Aunque, Goldman aclara que no se midieron otros factores que también podrían haber incidido en estos conteos. Por ejemplo, no se tomaron en cuenta detalles como el efecto de la neumonía relacionada con el COVID-19 o la propia virulencia del trastorno pudieron ser otros factores causales para la amputación o el fallecimiento del paciente. Incluso, elementos como la llegada tardía al hospital para recibir ayuda –que tampoco se tomó en cuenta– pudo tener su propio porcentaje de incidencia.

Una diferencia leve

“En nuestra cohorte, ninguno de los cinco pacientes que presentaron quejas relacionadas con los síntomas de las piernas solamente, como dolor o decoloración, sin síntomas sistémicos, sufrió amputación o murió”, acotó también Goldman.

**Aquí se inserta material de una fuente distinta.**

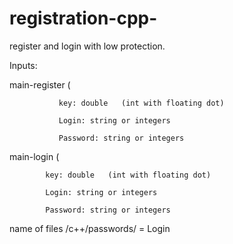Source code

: # registration-cpp-
register and login with low protection.

Inputs:

main-register (
               
               key: double   (int with floating dot)

               Login: string or integers
               
               Password: string or integers
               
               
               
main-login (

            key: double   (int with floating dot)

            Login: string or integers
            
            Password: string or integers
            
name of files /c++/passwords/ = Login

Con estos resultados, también los investigadores parecen notar otra tendencia. Esta indica que, si los síntomas de la trombosis arterial vienen separados de los problemas pulmonares y la neumonía, los pacientes pueden tener un porcentaje de supervivencia más alto.

Una nueva alerta

Con todo esto, queda oficializado que la trombosis arterial de las extremidades inferiores también se asocia con el COVID-19. En otras oportunidades se ha hablado de que la trombosis pulmonar está estrechamente relacionada con la enfermedad. Pero, estos nuevos resultados añaden una nueva capa de conocimiento que puede resultar vital en la lucha contra el coronavirus.

“La conciencia de la trombosis arterial de las extremidades inferiores como una posible complicación de la infección por COVID-19 es importante para todos los proveedores que atienden a estos pacientes, porque el diagnóstico temprano suele ser crucial para la preservación de las extremidades en la isquemia de las extremidades inferiores”, finalizó Goldman.